We are living in and through a dark and difficult time, this fall.   Our climate shows significant signs, in our lived experience, of steady and worrisome warming.  Our nation continues in the grip of deep divisions, and, of more concern, a palpable willingness on the part of some to jettison centuries of hard-won democracy for autocracy, and its false promise of ‘escape from freedom’, as Erik Fromm called it.  Our culture languishes in the doldrums of a pervasive malaise, not unrelated to our fear of freedom, and its demands, and its rigors, and its openness to human flourishing.  The dark night of warfare has fallen and stayed grounded into Europe, for a year and a half, with the fate of our Ukrainian sisters and brothers in the balance, with no end in sight.  Now, in addition, we have the advent of a full blown catastrophic second war, perpetrated through terrorist violence, horrific and unspeakable violence, upon the people and traditions of Israel, which people and traditions our own Elie Wiesel over four decades here at Boston University did so much to illumine and honor, say: The opposite of love is not hate, it's indifference. The opposite of art is not ugliness, it's indifference. The opposite of faith is not heresy, it's indifference. And the opposite of life is not death, it is indifference.” 
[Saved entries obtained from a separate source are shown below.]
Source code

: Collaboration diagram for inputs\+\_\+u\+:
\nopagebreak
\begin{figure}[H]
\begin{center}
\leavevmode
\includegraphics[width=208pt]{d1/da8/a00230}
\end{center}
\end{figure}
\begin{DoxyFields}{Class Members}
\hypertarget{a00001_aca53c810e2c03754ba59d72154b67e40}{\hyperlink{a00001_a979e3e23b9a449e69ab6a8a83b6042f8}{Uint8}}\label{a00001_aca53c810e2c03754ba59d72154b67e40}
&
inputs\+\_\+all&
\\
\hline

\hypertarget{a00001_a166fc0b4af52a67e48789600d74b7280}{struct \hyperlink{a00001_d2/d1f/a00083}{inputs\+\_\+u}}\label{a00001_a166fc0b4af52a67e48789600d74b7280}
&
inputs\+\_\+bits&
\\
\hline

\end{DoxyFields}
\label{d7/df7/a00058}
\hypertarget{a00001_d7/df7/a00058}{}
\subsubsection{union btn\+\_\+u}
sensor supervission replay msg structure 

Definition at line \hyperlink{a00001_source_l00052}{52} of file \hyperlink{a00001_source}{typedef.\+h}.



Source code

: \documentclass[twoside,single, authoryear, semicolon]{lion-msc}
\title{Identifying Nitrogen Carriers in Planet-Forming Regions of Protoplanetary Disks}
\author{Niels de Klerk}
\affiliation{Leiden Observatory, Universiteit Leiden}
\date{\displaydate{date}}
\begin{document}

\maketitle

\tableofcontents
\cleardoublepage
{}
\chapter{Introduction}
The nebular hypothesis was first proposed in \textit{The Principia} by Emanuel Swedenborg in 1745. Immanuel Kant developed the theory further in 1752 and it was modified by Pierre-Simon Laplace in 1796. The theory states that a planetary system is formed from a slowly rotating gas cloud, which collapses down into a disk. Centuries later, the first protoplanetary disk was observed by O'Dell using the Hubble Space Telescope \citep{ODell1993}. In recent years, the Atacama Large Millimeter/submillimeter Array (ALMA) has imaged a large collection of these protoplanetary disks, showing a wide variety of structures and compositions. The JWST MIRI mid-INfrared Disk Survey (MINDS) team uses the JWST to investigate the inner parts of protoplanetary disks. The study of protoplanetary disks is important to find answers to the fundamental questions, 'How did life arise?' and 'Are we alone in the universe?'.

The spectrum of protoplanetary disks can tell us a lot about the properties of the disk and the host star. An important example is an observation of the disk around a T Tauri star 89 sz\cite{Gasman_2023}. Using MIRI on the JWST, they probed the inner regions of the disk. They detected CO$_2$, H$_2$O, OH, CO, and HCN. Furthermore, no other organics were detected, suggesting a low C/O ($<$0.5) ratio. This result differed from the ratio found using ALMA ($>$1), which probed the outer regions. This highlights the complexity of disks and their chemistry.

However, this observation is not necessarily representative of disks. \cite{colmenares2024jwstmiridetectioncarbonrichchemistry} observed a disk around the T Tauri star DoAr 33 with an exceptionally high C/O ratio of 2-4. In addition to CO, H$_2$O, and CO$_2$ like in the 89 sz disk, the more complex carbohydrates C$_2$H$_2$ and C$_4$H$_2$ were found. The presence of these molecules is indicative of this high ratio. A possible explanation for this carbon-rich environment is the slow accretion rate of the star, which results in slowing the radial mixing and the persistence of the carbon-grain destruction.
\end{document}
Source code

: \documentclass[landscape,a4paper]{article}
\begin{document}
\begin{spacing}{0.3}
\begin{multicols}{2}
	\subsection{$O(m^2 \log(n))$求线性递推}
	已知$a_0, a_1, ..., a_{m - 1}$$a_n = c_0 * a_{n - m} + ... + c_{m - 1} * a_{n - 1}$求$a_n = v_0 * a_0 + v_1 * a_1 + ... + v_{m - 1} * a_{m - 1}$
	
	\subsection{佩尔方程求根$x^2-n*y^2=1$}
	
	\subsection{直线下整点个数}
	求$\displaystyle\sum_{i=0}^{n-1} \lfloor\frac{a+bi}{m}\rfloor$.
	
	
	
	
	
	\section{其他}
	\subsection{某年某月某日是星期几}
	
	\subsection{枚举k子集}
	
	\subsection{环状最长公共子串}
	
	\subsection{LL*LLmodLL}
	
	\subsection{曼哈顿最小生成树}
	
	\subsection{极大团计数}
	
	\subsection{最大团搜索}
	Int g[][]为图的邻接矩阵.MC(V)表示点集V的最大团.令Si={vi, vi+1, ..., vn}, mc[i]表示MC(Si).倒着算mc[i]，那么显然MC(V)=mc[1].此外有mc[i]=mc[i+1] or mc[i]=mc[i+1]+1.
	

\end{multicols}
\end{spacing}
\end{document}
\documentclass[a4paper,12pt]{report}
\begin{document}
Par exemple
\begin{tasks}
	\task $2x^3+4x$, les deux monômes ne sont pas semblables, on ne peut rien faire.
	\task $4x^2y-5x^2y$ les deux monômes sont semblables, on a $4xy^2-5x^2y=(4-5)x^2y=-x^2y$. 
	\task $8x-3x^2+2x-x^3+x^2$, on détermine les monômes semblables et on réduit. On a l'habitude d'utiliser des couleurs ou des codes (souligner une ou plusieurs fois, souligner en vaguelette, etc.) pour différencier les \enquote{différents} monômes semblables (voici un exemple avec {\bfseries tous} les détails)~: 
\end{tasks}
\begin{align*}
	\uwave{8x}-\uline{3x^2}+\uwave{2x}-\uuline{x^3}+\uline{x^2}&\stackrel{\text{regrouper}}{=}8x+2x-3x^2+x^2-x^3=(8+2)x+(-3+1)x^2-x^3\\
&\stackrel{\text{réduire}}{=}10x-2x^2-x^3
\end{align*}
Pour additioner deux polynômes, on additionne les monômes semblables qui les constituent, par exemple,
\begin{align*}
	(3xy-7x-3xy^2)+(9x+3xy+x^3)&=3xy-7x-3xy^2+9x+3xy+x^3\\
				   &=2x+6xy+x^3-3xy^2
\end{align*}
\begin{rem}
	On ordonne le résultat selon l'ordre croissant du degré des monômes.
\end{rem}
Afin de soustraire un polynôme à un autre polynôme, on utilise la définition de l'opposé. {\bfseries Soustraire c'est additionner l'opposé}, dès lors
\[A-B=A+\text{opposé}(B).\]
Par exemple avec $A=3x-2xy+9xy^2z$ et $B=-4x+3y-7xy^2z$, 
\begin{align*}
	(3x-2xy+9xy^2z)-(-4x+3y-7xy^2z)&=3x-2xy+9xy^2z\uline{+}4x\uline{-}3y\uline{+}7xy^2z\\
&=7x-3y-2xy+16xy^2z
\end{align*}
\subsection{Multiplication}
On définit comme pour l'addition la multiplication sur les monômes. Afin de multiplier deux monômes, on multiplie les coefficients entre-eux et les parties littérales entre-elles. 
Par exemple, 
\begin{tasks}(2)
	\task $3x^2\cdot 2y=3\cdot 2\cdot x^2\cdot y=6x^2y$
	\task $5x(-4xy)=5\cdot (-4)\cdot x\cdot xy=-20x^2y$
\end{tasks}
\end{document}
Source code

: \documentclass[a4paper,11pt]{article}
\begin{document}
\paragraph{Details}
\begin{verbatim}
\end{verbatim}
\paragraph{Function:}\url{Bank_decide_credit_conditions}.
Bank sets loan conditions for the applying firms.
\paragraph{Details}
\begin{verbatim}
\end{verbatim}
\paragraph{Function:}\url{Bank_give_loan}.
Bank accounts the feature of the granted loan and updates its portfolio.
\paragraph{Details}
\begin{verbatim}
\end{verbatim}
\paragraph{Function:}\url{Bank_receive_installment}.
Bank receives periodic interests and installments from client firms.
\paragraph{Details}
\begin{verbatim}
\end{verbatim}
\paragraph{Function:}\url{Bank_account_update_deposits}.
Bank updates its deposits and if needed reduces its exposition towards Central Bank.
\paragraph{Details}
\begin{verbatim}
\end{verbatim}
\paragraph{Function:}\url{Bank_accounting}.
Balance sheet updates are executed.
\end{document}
How we miss his voice, his presence, his warning and his wisdom today.  Our youth and young adults, still wriggling free from years in the screen prisons of COVID, need and deserve and require expanded care and services related to personal, emotional and mental health, at a rate and with a range quite difficult for other generations fully to grasp.  The challenges of poverty, of racism, of sexism, of inequality and injustice, of health care, of educational disparity, and the ever--present clouds of greed, malevolence, mendacity and despair continue to lap at the shores of our existential beaches, without pause and with ongoing wind strokes of pain.  We are living through a dark and difficult time, this fall. 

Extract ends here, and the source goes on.